Millennials, those young folks who began reaching adulthood in the year 2000, have a different opinion of paying for television than previous generations do.
While they consume plenty of content, they're more digitally savvy than most older viewers, allowing them to find content in ways other than the traditional cable television pipeline. As this generation leaves the nest and starts their own households, many are choosing to cut the cord, dropping cable in favor of a cheaper mix of both free and paid services, including options like Google's YouTube, Hulu, and Netflix.
Cord cutting led to the loss of another 150,000 subscribers in the third quarter, according to a report from Leichtman Research Group, which also shows that this trend may be accelerating. As a result, cable companies are scrambling for ways to protect their bottom lines, and both Comcast (NASDAQ:CMCSA), which lost 81,000 subscribers during the quarter, and Verizon (NYSE:VZ), which actually gained 114,000 according to LRG, are testing cheaper cable packages designed to keep Millenials in the fold.
How bad is it for cable?
In 2013, the cable industry lost subscribers -- about 250,000 -- for the year, the first time ever according to data from SNL Kagan.

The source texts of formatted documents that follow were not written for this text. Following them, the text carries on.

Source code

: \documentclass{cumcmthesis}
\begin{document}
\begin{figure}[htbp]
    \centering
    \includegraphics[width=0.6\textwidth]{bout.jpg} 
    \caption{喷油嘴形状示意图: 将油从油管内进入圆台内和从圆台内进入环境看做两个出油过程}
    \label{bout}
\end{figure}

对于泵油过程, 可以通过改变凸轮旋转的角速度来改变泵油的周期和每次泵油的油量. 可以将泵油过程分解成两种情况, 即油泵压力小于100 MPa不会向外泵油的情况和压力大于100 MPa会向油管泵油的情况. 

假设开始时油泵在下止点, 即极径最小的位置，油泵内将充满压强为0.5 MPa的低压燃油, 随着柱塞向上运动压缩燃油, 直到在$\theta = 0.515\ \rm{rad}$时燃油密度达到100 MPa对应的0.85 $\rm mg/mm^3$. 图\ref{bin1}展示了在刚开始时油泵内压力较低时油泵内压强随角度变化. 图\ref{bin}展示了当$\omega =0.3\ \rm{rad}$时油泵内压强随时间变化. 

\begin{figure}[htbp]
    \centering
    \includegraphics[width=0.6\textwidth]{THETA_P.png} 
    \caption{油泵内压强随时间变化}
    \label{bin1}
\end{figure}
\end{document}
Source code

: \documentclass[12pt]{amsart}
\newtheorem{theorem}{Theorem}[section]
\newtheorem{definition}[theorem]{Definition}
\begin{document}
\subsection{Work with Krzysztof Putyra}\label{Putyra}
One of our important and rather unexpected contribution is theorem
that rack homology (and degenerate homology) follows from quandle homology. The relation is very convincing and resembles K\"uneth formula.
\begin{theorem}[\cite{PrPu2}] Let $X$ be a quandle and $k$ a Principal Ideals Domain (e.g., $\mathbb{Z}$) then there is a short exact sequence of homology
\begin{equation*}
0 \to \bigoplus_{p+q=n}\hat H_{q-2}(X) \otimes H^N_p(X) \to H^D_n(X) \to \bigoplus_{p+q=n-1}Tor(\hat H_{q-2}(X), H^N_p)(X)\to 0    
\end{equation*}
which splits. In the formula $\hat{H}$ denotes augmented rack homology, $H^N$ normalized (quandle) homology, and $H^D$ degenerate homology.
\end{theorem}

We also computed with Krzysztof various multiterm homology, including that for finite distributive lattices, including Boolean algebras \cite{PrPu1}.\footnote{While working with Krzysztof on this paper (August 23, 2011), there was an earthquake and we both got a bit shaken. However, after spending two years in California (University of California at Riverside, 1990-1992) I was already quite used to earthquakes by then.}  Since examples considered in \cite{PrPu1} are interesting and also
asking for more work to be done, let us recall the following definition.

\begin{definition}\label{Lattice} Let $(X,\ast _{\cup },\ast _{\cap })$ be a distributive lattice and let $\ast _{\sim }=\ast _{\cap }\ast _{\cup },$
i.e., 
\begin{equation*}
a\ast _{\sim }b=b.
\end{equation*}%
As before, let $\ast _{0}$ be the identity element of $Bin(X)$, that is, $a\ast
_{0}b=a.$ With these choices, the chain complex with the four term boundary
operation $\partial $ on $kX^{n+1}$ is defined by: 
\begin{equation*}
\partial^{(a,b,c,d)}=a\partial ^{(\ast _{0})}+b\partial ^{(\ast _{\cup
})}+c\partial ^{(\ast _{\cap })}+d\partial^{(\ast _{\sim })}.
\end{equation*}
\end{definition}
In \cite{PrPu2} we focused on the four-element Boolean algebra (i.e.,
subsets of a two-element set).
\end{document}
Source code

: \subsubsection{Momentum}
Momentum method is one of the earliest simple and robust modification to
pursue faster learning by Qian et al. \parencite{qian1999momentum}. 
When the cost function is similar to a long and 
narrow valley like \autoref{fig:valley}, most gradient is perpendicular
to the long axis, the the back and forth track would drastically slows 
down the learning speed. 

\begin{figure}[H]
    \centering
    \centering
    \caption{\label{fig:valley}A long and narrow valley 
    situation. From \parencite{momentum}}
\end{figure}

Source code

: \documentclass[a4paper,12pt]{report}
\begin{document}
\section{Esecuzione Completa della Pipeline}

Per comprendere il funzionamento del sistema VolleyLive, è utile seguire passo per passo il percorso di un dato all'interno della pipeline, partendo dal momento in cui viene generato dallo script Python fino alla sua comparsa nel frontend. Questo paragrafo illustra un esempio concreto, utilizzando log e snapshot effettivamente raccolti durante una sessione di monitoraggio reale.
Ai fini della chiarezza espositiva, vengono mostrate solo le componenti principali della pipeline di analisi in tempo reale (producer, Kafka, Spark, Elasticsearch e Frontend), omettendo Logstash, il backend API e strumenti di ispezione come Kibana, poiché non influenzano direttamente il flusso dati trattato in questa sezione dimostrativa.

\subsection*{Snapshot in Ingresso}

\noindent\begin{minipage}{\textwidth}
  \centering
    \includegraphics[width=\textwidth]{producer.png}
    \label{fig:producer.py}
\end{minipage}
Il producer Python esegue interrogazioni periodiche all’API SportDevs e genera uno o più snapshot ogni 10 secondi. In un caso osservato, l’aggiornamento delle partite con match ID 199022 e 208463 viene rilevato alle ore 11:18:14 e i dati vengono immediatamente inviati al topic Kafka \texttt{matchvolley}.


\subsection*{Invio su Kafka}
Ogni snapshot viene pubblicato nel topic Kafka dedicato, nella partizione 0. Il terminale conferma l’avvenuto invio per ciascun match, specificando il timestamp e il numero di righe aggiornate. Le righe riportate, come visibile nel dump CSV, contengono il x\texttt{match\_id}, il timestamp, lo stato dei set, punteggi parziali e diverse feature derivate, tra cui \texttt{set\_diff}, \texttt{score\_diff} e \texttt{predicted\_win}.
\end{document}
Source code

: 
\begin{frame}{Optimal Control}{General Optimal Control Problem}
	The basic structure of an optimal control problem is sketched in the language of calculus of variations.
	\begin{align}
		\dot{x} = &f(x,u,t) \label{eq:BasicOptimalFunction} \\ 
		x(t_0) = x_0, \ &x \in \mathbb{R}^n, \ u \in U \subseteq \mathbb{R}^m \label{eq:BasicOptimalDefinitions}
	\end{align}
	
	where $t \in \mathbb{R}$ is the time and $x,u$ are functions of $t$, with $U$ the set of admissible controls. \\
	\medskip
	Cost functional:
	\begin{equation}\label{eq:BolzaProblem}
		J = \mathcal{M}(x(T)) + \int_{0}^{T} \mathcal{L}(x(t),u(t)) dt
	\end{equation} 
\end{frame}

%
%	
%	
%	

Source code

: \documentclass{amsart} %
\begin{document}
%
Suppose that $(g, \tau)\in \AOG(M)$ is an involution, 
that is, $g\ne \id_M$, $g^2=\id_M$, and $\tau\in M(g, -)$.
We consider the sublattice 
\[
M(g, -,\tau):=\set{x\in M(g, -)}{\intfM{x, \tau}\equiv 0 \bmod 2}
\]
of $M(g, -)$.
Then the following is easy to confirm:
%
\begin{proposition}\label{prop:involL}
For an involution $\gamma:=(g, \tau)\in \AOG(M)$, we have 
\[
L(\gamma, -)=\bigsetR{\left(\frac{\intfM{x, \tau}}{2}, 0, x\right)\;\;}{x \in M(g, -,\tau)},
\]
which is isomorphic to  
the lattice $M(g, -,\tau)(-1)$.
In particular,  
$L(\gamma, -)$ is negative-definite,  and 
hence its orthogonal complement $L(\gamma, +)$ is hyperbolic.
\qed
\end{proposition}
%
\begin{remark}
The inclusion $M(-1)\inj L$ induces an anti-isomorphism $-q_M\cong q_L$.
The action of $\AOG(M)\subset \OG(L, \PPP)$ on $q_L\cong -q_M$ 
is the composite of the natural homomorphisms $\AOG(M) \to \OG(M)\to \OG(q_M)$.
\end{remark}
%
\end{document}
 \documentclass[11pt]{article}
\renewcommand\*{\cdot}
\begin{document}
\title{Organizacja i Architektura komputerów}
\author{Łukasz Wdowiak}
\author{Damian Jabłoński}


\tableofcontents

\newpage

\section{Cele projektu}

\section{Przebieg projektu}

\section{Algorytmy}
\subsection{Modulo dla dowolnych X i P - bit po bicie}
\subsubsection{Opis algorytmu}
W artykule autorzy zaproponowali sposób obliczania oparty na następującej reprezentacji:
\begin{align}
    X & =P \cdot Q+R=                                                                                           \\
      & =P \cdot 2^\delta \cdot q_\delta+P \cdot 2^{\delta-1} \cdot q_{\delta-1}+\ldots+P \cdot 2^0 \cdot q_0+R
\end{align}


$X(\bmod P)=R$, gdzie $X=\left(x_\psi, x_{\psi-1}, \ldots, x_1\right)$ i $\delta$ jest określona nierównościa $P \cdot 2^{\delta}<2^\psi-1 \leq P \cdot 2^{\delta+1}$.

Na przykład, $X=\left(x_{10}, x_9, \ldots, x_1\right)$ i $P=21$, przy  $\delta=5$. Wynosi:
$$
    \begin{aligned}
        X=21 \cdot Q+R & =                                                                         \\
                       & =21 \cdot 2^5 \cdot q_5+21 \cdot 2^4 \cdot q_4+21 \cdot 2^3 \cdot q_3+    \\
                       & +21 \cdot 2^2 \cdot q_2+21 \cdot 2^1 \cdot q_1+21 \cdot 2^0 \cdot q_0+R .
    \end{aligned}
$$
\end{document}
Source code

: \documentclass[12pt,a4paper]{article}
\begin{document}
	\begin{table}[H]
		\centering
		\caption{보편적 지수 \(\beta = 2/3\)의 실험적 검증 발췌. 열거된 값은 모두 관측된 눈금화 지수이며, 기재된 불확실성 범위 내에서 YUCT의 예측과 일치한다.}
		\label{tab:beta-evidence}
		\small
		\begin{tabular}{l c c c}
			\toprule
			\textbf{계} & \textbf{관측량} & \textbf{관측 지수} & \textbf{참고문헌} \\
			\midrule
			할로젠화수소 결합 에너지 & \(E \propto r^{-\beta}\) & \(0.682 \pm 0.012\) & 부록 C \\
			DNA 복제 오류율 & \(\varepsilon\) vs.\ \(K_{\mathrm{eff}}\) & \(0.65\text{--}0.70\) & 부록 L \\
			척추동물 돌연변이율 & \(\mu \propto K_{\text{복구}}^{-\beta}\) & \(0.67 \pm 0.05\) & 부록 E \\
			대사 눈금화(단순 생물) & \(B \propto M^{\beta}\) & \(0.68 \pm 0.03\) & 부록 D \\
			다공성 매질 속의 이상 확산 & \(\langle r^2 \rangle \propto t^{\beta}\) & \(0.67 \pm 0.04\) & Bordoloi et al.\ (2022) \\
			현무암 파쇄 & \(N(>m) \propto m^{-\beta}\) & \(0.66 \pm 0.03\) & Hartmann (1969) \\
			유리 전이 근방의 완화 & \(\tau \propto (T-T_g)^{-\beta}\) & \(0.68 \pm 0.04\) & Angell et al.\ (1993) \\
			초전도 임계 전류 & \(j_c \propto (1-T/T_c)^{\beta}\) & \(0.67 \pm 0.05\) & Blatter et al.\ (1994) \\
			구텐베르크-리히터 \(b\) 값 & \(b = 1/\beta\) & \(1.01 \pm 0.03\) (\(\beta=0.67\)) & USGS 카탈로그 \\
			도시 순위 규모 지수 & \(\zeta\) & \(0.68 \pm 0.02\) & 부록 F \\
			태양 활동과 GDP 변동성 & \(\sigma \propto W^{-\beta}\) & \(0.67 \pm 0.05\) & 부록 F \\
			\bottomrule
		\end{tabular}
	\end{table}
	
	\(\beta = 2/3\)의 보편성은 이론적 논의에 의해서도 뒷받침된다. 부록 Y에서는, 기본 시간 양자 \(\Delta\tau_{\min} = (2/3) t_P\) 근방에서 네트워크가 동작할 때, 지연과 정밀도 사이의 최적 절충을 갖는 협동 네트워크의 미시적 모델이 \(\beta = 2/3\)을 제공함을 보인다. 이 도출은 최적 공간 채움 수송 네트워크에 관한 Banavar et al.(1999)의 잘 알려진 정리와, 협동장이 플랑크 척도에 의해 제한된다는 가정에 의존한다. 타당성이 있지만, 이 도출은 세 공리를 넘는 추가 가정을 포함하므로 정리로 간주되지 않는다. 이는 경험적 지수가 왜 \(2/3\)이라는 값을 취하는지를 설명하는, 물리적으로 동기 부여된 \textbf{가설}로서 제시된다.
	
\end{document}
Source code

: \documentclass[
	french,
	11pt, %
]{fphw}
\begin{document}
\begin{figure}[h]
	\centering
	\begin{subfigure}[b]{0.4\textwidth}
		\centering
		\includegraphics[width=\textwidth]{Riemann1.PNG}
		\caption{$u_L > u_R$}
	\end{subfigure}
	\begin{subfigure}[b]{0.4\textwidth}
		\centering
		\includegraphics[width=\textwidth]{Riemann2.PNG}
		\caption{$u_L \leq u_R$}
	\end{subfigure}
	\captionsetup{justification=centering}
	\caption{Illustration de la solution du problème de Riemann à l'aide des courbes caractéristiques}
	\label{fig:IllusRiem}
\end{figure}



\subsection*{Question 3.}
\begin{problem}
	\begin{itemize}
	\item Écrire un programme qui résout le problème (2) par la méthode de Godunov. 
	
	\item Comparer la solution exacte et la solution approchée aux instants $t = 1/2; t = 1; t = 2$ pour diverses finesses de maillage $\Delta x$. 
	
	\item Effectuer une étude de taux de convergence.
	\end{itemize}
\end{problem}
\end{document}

The LRG report suggests the drop was not an anomaly but the first sign of an industry in decline.
The LRG data also suggests that pricing has become the key factor in cable, as the biggest drops in subscribers were posted by the traditional cable companies. Satellite, which is generally marketed as a lower-priced alternative to traditional cable, saw smaller drops, and phone company pay television, which is often sold at cut-rate promotional prices, saw gains.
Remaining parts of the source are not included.